WHAT YOU NEED TO DO> Which lines in the records below contain the word "xsmall"? Copy each one out.

Stored data
:::

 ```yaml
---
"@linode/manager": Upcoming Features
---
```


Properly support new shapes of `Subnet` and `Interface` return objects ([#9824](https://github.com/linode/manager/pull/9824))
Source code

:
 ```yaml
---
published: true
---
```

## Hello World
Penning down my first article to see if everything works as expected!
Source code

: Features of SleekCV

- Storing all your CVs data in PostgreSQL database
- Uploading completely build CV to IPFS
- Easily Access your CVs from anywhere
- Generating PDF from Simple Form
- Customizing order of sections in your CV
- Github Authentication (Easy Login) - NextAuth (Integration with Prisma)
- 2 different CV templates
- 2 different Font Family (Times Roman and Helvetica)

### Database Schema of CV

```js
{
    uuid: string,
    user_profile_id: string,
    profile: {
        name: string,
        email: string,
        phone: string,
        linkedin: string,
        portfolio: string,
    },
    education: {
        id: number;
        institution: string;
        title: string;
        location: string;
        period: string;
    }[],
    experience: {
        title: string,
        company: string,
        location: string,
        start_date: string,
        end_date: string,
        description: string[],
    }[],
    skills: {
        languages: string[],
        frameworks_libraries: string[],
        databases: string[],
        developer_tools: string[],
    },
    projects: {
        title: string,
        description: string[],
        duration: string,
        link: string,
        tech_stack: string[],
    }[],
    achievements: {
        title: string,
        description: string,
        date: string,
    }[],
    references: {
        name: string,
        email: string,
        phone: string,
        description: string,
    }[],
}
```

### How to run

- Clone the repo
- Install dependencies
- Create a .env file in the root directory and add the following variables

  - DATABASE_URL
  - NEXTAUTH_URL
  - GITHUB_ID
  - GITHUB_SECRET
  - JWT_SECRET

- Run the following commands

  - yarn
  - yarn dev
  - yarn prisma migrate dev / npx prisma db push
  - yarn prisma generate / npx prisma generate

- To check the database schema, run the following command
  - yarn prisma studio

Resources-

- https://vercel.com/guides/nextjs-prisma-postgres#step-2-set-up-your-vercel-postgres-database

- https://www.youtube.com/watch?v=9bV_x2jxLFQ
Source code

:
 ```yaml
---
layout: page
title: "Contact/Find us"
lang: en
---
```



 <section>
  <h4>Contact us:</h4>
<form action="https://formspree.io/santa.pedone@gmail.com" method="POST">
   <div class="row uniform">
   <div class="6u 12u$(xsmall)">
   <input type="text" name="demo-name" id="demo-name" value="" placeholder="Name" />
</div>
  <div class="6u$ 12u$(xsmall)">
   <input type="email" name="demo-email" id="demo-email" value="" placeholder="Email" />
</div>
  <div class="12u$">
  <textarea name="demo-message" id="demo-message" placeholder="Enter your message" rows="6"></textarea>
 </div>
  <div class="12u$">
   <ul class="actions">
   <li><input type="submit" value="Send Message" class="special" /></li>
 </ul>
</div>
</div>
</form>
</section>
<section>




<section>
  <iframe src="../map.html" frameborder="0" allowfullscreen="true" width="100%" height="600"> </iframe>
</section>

:::

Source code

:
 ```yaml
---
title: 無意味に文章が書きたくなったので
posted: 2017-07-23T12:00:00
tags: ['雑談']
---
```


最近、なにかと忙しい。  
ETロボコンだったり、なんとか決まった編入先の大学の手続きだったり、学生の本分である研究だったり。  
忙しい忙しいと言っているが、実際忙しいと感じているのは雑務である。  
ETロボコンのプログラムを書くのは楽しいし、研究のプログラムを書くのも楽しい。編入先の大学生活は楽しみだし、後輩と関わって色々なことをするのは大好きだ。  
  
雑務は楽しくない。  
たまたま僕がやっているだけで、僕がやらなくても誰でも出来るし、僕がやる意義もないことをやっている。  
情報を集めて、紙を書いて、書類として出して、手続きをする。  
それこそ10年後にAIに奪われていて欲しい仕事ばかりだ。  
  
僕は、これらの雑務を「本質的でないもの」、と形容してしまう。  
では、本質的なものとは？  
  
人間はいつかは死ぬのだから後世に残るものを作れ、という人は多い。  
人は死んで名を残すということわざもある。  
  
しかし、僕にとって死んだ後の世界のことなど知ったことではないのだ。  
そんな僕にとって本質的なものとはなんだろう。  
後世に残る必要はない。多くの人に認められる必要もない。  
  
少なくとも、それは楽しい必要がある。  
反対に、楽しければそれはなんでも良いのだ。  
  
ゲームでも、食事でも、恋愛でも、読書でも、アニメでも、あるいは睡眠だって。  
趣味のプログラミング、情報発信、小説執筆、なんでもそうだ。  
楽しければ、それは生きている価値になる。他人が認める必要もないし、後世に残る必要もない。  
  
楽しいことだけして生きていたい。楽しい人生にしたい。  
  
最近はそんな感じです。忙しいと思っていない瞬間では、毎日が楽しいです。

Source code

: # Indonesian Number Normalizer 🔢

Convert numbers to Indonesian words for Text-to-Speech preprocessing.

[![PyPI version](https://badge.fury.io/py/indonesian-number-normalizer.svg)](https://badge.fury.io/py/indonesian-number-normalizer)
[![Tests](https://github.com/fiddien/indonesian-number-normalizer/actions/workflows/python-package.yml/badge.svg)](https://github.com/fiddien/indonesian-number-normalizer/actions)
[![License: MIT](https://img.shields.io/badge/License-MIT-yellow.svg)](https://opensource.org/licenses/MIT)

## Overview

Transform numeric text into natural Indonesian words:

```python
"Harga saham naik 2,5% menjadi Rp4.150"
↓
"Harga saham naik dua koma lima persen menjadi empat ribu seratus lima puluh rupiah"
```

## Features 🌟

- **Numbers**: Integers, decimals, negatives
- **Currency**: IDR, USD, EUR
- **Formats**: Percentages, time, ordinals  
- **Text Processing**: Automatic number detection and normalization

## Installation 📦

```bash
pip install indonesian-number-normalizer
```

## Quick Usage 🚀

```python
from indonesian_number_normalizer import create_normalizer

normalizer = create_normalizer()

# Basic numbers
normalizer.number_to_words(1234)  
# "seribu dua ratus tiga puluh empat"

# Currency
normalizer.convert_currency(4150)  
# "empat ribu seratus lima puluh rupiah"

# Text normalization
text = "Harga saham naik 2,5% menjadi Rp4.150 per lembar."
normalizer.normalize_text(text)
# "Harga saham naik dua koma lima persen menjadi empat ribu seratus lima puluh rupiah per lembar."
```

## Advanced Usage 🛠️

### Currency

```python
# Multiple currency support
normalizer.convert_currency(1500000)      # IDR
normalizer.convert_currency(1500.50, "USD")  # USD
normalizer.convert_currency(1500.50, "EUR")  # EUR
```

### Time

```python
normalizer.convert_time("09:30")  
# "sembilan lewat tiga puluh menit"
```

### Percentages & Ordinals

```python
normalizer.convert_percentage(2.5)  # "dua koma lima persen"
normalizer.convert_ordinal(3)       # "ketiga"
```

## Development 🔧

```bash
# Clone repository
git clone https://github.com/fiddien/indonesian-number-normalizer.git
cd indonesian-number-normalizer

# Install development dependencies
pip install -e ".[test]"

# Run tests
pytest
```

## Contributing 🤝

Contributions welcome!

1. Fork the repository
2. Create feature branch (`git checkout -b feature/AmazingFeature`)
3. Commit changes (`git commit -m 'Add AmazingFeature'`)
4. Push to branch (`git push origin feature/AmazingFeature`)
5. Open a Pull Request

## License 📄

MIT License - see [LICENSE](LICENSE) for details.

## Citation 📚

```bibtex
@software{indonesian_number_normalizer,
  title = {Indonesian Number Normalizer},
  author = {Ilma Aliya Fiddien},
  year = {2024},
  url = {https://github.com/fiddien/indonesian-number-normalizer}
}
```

:::

REPLY TO THE TASK>
   <div class="6u 12u$(xsmall)">
  <div class="6u$ 12u$(xsmall)">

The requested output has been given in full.